Posted: Sunday, March 25, 2001

ANCHORAGE (AP) -- City officials and public service agencies are exploring ways to deal with a growing problem of public inebriates.

In a five-year stretch, the number of public inebriates transported by Anchorage's Community Service Patrol jumped 29 percent, from 10,034 in 1996 to a record 12,937 in 2000.

Residents of one neighborhood complained last week that a group drinking in the woods north of the Northern Lights Boulevard and Seward Highway intersection posed a health and safety problem. People were urinating and defecating in the woods and homes were burglarized.

The complaints brought about a response from a liquor store owner.

Ed O'Neill, one of the owners of a nearby Brown Jug liquor store, contacted a representative of the land owners and sent over a crew to clean it up. The crew cut down trees and collected three 60-gallon bags of trash.

''We are taking an aggressive approach,'' O'Neill said. ''We are part of the problem, so we want to be part of the solution.''

Carrie Longoria, manager of Anchorage's Safe Cities program, which includes services for the homeless, said the agency also will contact property owners whose land is being used as camps and will arrange for cleanup on city land.

Liquor store operators have begun to meet on the problem, O'Neill said. He wants to see an end to sales of the cheap vodka favored by street people. Brown Jug's cheapest brand is a few dollars more than a competitor's, he said.
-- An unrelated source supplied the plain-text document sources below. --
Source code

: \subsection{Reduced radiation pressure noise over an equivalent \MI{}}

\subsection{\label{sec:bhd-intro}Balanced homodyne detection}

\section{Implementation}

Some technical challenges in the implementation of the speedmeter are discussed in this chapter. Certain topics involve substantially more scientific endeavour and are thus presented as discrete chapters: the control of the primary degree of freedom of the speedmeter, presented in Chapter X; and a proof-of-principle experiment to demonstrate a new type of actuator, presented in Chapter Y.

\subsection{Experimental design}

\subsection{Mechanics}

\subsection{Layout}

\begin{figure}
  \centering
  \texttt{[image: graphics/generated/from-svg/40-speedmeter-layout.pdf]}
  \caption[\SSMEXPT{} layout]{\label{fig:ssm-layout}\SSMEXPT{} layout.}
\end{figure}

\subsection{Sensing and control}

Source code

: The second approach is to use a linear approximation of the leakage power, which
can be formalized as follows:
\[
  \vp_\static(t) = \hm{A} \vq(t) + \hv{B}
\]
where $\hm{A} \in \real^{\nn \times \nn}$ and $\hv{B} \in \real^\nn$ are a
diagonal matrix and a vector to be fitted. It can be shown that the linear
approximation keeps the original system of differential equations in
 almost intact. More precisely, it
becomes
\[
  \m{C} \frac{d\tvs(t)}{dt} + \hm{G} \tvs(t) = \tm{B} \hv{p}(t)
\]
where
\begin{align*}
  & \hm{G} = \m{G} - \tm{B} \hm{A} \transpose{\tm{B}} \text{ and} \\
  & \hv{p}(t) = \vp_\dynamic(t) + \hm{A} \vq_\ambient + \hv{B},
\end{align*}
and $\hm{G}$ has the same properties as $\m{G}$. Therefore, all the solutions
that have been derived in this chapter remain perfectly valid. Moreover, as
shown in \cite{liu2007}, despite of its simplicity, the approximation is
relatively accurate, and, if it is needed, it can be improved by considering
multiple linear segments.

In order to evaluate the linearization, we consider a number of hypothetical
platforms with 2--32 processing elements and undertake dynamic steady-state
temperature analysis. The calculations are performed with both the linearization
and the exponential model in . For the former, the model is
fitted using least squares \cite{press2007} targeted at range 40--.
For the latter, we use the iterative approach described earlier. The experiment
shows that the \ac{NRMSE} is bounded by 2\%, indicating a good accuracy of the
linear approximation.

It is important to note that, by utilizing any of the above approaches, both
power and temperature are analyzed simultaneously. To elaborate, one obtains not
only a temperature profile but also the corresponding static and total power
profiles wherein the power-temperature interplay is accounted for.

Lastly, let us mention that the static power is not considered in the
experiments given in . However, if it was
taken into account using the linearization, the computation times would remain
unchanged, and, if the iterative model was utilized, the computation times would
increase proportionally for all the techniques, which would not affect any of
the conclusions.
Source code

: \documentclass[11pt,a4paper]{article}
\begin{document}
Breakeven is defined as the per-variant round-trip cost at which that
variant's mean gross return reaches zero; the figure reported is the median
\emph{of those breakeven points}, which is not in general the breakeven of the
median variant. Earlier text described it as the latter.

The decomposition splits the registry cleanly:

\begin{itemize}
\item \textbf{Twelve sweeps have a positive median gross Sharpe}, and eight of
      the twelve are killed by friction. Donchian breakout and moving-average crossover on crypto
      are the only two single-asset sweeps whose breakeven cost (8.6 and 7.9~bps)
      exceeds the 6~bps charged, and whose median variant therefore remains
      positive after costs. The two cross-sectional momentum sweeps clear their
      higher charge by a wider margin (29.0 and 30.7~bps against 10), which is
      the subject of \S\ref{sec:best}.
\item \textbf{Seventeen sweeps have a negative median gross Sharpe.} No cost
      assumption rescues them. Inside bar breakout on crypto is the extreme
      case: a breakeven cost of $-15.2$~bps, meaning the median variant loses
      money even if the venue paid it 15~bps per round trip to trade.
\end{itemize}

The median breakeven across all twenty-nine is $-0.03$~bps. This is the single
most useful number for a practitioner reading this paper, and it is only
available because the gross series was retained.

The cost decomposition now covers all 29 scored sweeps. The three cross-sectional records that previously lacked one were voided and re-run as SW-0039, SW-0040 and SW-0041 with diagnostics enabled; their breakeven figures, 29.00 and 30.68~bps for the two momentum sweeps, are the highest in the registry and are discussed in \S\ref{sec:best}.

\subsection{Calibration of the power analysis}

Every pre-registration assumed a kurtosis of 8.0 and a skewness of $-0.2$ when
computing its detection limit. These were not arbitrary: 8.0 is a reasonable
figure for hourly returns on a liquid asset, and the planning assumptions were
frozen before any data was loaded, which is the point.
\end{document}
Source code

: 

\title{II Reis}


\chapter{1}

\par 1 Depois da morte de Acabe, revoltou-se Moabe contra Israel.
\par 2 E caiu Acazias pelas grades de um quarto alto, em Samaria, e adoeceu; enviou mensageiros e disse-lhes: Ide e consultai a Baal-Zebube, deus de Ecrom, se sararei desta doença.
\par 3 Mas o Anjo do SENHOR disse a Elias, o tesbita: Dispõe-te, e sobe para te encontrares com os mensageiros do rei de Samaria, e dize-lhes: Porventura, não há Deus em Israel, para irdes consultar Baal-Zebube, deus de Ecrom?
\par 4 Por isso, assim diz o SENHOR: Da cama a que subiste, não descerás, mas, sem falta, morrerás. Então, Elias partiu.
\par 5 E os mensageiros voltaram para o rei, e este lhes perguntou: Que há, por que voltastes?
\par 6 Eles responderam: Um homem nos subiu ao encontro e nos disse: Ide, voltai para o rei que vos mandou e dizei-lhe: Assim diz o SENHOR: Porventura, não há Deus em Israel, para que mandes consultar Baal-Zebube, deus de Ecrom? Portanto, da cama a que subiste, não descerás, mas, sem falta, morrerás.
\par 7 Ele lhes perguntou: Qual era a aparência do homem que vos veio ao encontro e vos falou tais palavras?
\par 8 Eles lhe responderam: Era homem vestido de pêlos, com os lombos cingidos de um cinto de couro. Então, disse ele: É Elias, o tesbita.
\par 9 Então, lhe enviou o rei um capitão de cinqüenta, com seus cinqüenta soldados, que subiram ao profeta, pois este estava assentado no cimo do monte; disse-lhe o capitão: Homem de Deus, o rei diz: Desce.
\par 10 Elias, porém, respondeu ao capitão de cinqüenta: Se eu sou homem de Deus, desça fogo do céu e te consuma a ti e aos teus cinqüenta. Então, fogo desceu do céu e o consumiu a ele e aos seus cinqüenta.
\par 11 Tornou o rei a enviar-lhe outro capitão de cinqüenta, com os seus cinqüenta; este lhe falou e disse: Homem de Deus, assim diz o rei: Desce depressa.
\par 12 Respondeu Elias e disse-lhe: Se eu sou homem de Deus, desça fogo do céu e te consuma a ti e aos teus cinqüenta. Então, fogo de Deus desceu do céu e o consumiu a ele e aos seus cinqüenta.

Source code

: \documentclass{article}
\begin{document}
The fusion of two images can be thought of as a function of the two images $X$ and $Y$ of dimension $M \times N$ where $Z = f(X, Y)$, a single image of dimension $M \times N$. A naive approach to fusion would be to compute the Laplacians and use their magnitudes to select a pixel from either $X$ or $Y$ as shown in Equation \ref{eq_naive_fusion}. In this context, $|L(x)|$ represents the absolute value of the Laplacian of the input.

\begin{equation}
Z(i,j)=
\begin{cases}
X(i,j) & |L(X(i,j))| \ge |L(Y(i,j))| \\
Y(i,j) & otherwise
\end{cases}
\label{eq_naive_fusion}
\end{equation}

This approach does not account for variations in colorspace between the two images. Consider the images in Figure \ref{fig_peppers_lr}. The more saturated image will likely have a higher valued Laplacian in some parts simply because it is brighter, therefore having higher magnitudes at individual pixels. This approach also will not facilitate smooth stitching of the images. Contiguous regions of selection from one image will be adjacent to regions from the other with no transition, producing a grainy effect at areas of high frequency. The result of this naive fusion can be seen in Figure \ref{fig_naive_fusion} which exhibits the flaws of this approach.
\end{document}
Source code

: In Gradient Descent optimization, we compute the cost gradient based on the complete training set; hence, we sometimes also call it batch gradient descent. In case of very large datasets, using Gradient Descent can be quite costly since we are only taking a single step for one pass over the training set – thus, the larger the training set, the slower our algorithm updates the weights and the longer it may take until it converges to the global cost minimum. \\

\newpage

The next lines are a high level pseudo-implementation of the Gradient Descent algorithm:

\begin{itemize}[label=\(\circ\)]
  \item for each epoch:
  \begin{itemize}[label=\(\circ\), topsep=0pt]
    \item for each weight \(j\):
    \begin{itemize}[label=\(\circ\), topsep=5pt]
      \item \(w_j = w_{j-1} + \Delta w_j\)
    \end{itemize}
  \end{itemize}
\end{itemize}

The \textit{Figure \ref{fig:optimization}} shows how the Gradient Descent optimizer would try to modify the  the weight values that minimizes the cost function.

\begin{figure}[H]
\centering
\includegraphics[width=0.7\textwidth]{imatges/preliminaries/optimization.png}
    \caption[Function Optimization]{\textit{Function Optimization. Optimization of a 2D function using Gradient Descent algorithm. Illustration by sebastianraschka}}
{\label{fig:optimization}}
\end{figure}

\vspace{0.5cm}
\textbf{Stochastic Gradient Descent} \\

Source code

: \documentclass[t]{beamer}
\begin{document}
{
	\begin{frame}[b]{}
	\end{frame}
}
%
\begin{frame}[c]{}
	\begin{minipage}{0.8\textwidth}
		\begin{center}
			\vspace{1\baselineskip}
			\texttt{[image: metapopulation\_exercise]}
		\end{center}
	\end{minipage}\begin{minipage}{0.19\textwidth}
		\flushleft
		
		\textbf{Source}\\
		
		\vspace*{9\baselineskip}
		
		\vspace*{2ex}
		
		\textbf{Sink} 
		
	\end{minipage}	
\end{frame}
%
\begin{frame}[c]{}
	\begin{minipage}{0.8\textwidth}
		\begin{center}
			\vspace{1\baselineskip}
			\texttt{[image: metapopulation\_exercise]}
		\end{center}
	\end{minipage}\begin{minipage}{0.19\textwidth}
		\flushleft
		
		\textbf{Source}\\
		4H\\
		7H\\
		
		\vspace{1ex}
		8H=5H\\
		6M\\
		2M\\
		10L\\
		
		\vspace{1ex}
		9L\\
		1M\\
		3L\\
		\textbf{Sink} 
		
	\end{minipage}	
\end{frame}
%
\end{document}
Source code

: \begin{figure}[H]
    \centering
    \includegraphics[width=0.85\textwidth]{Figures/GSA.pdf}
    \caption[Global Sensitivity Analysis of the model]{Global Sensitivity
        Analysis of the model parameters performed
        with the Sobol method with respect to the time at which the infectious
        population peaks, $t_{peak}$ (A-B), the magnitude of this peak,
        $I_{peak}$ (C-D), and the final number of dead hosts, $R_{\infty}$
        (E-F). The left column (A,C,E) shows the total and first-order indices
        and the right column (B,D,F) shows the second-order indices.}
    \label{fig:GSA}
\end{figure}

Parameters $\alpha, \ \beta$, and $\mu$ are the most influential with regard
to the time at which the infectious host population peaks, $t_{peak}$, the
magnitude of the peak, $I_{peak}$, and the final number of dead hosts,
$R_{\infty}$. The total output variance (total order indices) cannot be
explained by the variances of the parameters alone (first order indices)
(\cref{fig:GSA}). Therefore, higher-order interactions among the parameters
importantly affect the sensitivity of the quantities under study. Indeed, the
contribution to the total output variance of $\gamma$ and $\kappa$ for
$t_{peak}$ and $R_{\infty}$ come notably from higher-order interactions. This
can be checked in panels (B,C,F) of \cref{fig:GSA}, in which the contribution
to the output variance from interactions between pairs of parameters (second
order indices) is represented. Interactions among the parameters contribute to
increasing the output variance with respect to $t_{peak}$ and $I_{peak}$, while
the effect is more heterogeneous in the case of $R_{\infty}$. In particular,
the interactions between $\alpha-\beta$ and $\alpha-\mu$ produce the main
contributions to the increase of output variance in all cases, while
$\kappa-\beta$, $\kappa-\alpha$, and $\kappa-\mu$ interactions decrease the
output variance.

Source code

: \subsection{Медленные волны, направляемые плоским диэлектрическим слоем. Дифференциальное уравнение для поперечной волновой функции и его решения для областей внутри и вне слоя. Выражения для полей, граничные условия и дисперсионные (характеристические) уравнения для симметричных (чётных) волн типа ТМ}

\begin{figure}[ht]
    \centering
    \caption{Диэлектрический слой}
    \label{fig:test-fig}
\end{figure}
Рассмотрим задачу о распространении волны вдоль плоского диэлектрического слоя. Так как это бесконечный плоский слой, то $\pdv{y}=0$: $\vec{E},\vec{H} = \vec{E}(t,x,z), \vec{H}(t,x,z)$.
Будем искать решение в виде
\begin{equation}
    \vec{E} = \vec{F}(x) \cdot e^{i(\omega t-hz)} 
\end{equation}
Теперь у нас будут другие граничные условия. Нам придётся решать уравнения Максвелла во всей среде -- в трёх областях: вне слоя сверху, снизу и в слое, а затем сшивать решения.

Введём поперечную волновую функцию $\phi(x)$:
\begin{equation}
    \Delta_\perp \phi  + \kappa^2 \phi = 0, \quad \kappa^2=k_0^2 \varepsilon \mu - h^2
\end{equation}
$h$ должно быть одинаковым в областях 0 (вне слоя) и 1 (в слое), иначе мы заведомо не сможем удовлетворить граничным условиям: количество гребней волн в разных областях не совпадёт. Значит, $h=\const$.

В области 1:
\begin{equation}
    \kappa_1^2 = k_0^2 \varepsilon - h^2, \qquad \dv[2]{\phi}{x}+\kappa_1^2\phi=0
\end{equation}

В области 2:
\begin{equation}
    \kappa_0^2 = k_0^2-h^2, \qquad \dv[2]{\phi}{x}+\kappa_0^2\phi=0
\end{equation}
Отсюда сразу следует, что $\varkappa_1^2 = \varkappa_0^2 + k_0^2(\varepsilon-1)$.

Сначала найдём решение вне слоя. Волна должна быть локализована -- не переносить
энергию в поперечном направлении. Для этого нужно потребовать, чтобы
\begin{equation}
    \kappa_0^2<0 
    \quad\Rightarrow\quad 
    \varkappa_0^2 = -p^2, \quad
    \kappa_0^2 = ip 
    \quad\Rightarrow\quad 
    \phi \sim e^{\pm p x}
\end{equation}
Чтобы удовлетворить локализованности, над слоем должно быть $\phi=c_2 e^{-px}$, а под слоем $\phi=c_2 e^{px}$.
Assemblyman Dick Traini is looking into whether a panhandling ordinance could be brought back.

''We've lost a lot of our tools over the years,'' said Anchorage police Sgt. Gary Apperson. Some acts that used to be crimes, such as drinking in public, now are civil violations that generate fines but not more serious sanctions.

Assemblyman Allen Tesche wants to address the void with a ''conduct'' ordinance similar to one that he says has worked well in Portland, Ore.

Anyone who commits certain behaviors on city park and recreation land, on school grounds or inside the downtown bus depot could be barred from the site for 30 days. The prohibited behaviors include drinking in public, public excretion and indecent exposure.

If someone returned to the site before the 30 days were up, the city could press trespassing charges, just as private property owners can do.

One part of the answer is more treatment, said Longoria and Mike Huelsman, chairman of a public inebriate task force formed in 1999.

The city is applying for a federal grant to set up a special court program for hard-core inebriates. The program would monitor defendants and tailor services for them such as help with housing and treatment.